That's what Aaron David Miller suggests the US needs to be, in looking for peace in the Middle East. He has seven pieces of advice for Barack Obama - 'observations gathered from almost 20 years of traveling the negotiator's highway'. Here are the first two of them:
First, keep in mind that there are no deals to be done on the cheap. In the Clinton administration, we never really understood what was required to reach a deal. Nor were we forthright enough with the Arabs and the Israelis about the price they'd have to pay. If Obama wants to succeed, he must free himself from any illusions that Israel can give much less than the West Bank and all of the Golan Heights, or that the Palestinians and Syria can evade their responsibilities when it comes to offering Israel meaningful peace and real security.

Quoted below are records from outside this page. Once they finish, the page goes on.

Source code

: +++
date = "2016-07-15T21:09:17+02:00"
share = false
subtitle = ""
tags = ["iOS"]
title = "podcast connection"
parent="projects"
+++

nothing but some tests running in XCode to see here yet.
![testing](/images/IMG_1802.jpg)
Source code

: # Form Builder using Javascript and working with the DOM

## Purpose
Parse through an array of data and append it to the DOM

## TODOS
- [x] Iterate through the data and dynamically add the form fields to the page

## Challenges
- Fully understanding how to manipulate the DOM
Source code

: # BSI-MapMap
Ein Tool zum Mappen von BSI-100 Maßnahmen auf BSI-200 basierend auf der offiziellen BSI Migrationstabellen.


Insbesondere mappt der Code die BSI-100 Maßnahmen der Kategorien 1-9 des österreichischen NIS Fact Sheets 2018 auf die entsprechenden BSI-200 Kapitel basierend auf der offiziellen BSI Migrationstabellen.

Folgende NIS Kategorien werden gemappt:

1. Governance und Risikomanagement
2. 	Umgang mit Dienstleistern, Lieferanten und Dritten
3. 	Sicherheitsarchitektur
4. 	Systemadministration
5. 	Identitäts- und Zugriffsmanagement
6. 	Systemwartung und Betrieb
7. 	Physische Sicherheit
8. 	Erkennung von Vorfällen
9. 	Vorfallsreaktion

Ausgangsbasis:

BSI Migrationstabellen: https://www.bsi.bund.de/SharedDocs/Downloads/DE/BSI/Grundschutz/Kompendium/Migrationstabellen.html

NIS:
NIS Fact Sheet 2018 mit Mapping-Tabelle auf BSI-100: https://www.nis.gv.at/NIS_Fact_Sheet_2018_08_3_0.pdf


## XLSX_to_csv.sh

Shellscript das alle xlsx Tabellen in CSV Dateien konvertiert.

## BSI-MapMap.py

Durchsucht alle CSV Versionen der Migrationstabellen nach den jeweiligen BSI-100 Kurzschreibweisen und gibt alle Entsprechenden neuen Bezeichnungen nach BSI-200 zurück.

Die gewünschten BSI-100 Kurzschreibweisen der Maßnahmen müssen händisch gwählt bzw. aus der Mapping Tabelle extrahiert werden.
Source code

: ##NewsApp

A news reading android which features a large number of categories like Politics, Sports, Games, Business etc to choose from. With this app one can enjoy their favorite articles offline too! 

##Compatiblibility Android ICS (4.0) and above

Second, keep the process honest. Arab-Israeli peace may not be the administration's top priority, but if it wants a chance to succeed, it better make clear to Arabs, Israelis and to their domestic supporters that it won't be pushed around or taken for granted. Neither Bill Clinton nor George W. Bush ever got this quite right. Obama should make it clear that his administration will not be part of a phony or self-destructive process in which Israeli settlement activity or Palestinian incitement, violence or half-hearted security efforts undermine the environment for negotiations.

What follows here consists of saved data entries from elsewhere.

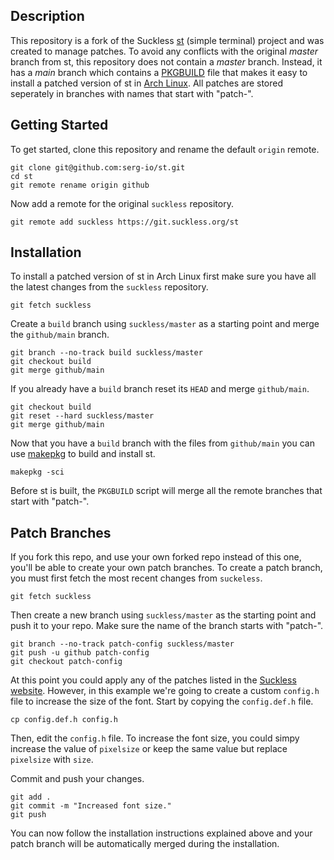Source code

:## Description ##

This repository is a fork of the Suckless [st](https://st.suckless.org/) (simple terminal) project
and was created to manage patches. To avoid any conflicts with the original _master_ branch from
st, this repository does not contain a _master_ branch. Instead, it has a _main_ branch which
contains a [PKGBUILD](https://wiki.archlinux.org/index.php/PKGBUILD) file that makes it easy to
install a patched version of st in [Arch Linux](https://www.archlinux.org/). All patches are stored
seperately in branches with names that start with "patch-".

## Getting Started ##

To get started, clone this repository and rename the default `origin` remote.

	git clone git@github.com:serg-io/st.git
	cd st
	git remote rename origin github

Now add a remote for the original `suckless` repository.

	git remote add suckless https://git.suckless.org/st

## Installation ##

To install a patched version of st in Arch Linux first make sure you have all the latest changes
from the `suckless` repository.

	git fetch suckless

Create a `build` branch using `suckless/master` as a starting point and merge the `github/main`
branch.

	git branch --no-track build suckless/master
	git checkout build
	git merge github/main

If you already have a `build` branch reset its `HEAD` and merge `github/main`.

	git checkout build
	git reset --hard suckless/master
	git merge github/main

Now that you have a `build` branch with the files from `github/main` you can use
[makepkg](https://wiki.archlinux.org/index.php/Makepkg) to build and install st.

	makepkg -sci

Before st is built, the `PKGBUILD` script will merge all the remote branches that start with
"patch-".

## Patch Branches ##

If you fork this repo, and use your own forked repo instead of this one, you'll be able to create
your own patch branches. To create a patch branch, you must first fetch the most recent changes
from `suckeless`.

	git fetch suckless

Then create a new branch using `suckless/master` as the starting point and push it to your
repo. Make sure the name of the branch starts with "patch-".

	git branch --no-track patch-config suckless/master
	git push -u github patch-config
	git checkout patch-config

At this point you could apply any of the patches listed in the [Suckless
website](https://st.suckless.org/patches/). However, in this example we're going to create a custom
`config.h` file to increase the size of the font. Start by copying the `config.def.h` file.

	cp config.def.h config.h

Then, edit the `config.h` file. To increase the font size, you could simpy increase the value of
`pixelsize` or keep the same value but replace `pixelsize` with `size`.

Commit and push your changes.

	git add .
	git commit -m "Increased font size."
	git push

You can now follow the installation instructions explained above and your patch branch will be
automatically merged during the installation.
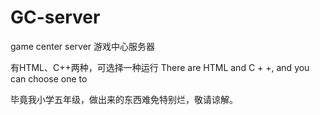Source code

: # GC-server
game center server 游戏中心服务器

有HTML、C++两种，可选择一种运行 There are HTML and C + +, and you can choose one to

毕竟我小学五年级，做出来的东西难免特别烂，敬请谅解。
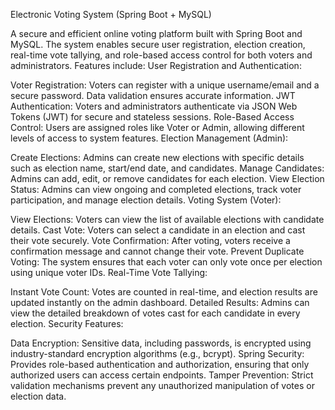 Electronic Voting System (Spring Boot + MySQL)

A secure and efficient online voting platform built with Spring Boot and MySQL. The system enables secure user registration, election creation, real-time vote tallying, and role-based access control for both voters and administrators. Features include:
User Registration and Authentication:

Voter Registration: Voters can register with a unique username/email and a secure password. Data validation ensures accurate information.
JWT Authentication: Voters and administrators authenticate via JSON Web Tokens (JWT) for secure and stateless sessions.
Role-Based Access Control: Users are assigned roles like Voter or Admin, allowing different levels of access to system features.
Election Management (Admin):

Create Elections: Admins can create new elections with specific details such as election name, start/end date, and candidates.
Manage Candidates: Admins can add, edit, or remove candidates for each election.
View Election Status: Admins can view ongoing and completed elections, track voter participation, and manage election details.
Voting System (Voter):

View Elections: Voters can view the list of available elections with candidate details.
Cast Vote: Voters can select a candidate in an election and cast their vote securely.
Vote Confirmation: After voting, voters receive a confirmation message and cannot change their vote.
Prevent Duplicate Voting: The system ensures that each voter can only vote once per election using unique voter IDs.
Real-Time Vote Tallying:

Instant Vote Count: Votes are counted in real-time, and election results are updated instantly on the admin dashboard.
Detailed Results: Admins can view the detailed breakdown of votes cast for each candidate in every election.
Security Features:

Data Encryption: Sensitive data, including passwords, is encrypted using industry-standard encryption algorithms (e.g., bcrypt).
Spring Security: Provides role-based authentication and authorization, ensuring that only authorized users can access certain endpoints.
Tamper Prevention: Strict validation mechanisms prevent any unauthorized manipulation of votes or election data.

It's strange; I don't have any years of travelling the negotiator's highway, but these two things I would have just taken for granted from the off. The report here is also apposite.
Also apropos is this review of a new book by Alexander Yakobson and Amnon Rubinstein, defending the Zionist idea:
Mr Yakobson and Mr Rubinstein are both Israelis, the former a historian, the latter a professor of law who served in the cabinet of Yitzhak Rabin. In rebutting the arguments of Mr Judt and others [that the Jewish state is an anachronism], their aim is not to whitewash Israel. They strongly oppose the colonisation of the West Bank and admit that, in practice, Israel's treatment of its Arab citizens has fallen far short of the standard that should be demanded of a liberal democracy. But however deficient the practice, they say, there is no reason in principle why Israel cannot be both a Jewish state and a democracy whose non-Jewish citizens enjoy full civil equality. On the contrary, they insist, it is those who do not accept the legitimacy of a Jewish state who undermine the principle of equality, by denying to the Jews the right of self-determination they extend to others.
.....
Some say it was preposterous of the UN in 1947 to bring into being a Jewish state on the basis of a mystical land claim stretching back thousands of years. But this, as Messrs Yakobson and Rubinstein explain, is not what the UN did. Its decision was based hardly at all on the Bible and mostly on the political realities of the time: the actual presence in mandatory Palestine in the 1940s of two peoples whose equally authentic national aspirations seemed impossible to fulfil except by partition. The UN also noted that hundreds of thousands of displaced Holocaust survivors were desperate to leave Europe and they were welcome almost nowhere else.